Filter the records for lines holding the string "that".

• [Excerpted data]

▬▬▬▬▬▬

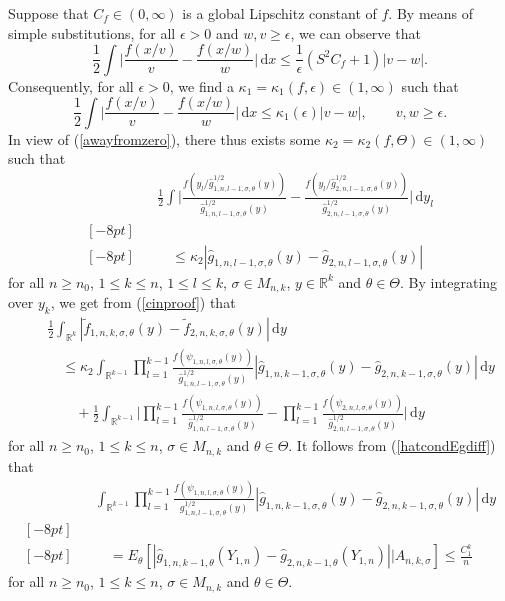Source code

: \documentclass[number,citesort,seceqn,dvips]{arxbj}
\newcommand{\eqref}[1]{(\ref{#1})}
\newcommand{\RR}{\mathbb{R}}
\begin{document}
\begin{pf}
Suppose that $C_f\in(0,\infty)$ is a
global Lipschitz constant of $f$. By means of simple substitutions, for
all $\epsilon>0$ and $w, v\ge\epsilon$, we can observe that
%
\[
\frac
12 \int \biggl|\frac{f(x/v)}{v}-\frac{f(x/w)}{w} \biggr|\,\mathrm{d}x \le
\frac1
\epsilon (S^2 C_f+1) |v-w| .
\]
%
Consequently, for all $\epsilon>0$,
we find a $\kappa_1=\kappa_1(f,\epsilon)\in(1,\infty)$ such that
%
\[
\frac12
\int \biggl|\frac{f(x/v)}{v}-\frac{f(x/w)}{w} \biggr|\,\mathrm{d}x \le
\kappa_1(\epsilon)|v-w|,\qquad  v,w\ge\epsilon .
\]
%
In view of
\eqref{awayfromzero}, there thus exists some
$\kappa_2=\kappa_2(f,\Theta)\in(1,\infty)$ such that
%
\begin{eqnarray}\label{cinproof}
&&\frac12 \int \biggl|\frac{f(y_l/\hat
g^{1/2}_{1,n,l - 1,\sigma,\theta}(y))}{\hat
g_{1,n,l - 1,\sigma,\theta}^{1/2}(y)}- \frac{f(y_l/\hat
g^{1/2}_{2,n,l - 1,\sigma,\theta}(y))}{\hat
g^{1/2}_{2,n,l - 1,\sigma,\theta}(y)} \biggr|\,\mathrm{d}y_l\nonumber\\ [-8pt]\\ [-8pt]
&&\quad\le\kappa_2|\hat g_{1,n,{l - 1},\sigma,\theta}(y)-\hat
g_{2,n,l - 1,\sigma,\theta}(y)|\nonumber
\end{eqnarray}
%
for all $n\ge n_0$,
$1 \le  k \le  n$, $1 \le  l\le  k$, $\sigma\in M_{n,k}$,
$y\in\RR^{k}$ and $\theta\in\Theta$. By integrating over $y_k$, we get
from \eqref{cinproof} that
%
\begin{eqnarray}\label{cinproof2}
&&\frac12\int_{\RR^k}|\tilde f_{1,n,k,\sigma,\theta}(y)-\tilde
f_{2,n,k,\sigma,\theta}(y)|\,\mathrm{d}y\nonumber\\
&&\quad\le \kappa_2\int_{\RR^{k - 1}}\prod_{l=1}^{k-1}
\frac{f(\psi_{1,n,l,\sigma,\theta}(y))}{\hat
g^{1/2}_{1,n,l - 1,\sigma,\theta}(y)}  |\hat
g_{1,n,k - 1,\sigma,\theta}(y)-
\hat g_{2,n,k - 1,\sigma,\theta}(y) |\,\mathrm{d}y\\
&&\qquad{} +\frac12\int_{\RR^{k - 1}} \Biggl|\prod_{l=1}^{k-1}
\frac{f(\psi_{1,n,l,\sigma,\theta}(y))}{\hat
g^{1/2}_{1,n,l - 1,\sigma,\theta}(y)}- \prod_{l=1}^{k-1}
\frac{f(\psi_{2,n,l,\sigma,\theta}(y))}{\hat
g^{1/2}_{2,n,l - 1,\sigma,\theta}(y)} \Biggr|\,\mathrm{d}y\nonumber
\end{eqnarray}
%
for all $n\ge n_0$, $1 \le  k \le  n$, $\sigma\in M_{n,k}$ and
$\theta\in\Theta$. It follows from \eqref{hatcondEgdiff} that
%
\begin{eqnarray}\label{cinproof3}
&& \int_{\RR^{k - 1}}\prod_{l=1}^{k-1}
\frac{f(\psi_{1,n,l,\sigma,\theta}(y))}{g^{1/2}_{1,n,l - 1,\sigma
,\theta}(y)}
 |\hat g_{1,n,k - 1,\sigma,\theta}(y)- \hat g_{2,n,k -
1,\sigma,\theta}(y) |\,\mathrm{d}y\nonumber\\ [-8pt]\\ [-8pt]
&&\quad=E_\theta [  |\hat g_{1,n,k - 1,\theta}(Y_{1,n})-
\hat g_{2,n,k - 1,\theta}(Y_{1,n}) | |A_{n,k,\sigma}]\le
\frac{C_1^k}n\nonumber
\end{eqnarray}
%
for all $n\ge n_0$, $1 \le  k \le  n$, $\sigma\in M_{n,k}$ and
$\theta\in\Theta$.


\end{pf}
\end{document}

▬▬▬▬▬▬

• [Exercise solution]
Suppose that $C_f\in(0,\infty)$ is a
all $\epsilon>0$ and $w, v\ge\epsilon$, we can observe that
we find a $\kappa_1=\kappa_1(f,\epsilon)\in(1,\infty)$ such that
$\kappa_2=\kappa_2(f,\Theta)\in(1,\infty)$ such that
from \eqref{cinproof} that
$\theta\in\Theta$. It follows from \eqref{hatcondEgdiff} that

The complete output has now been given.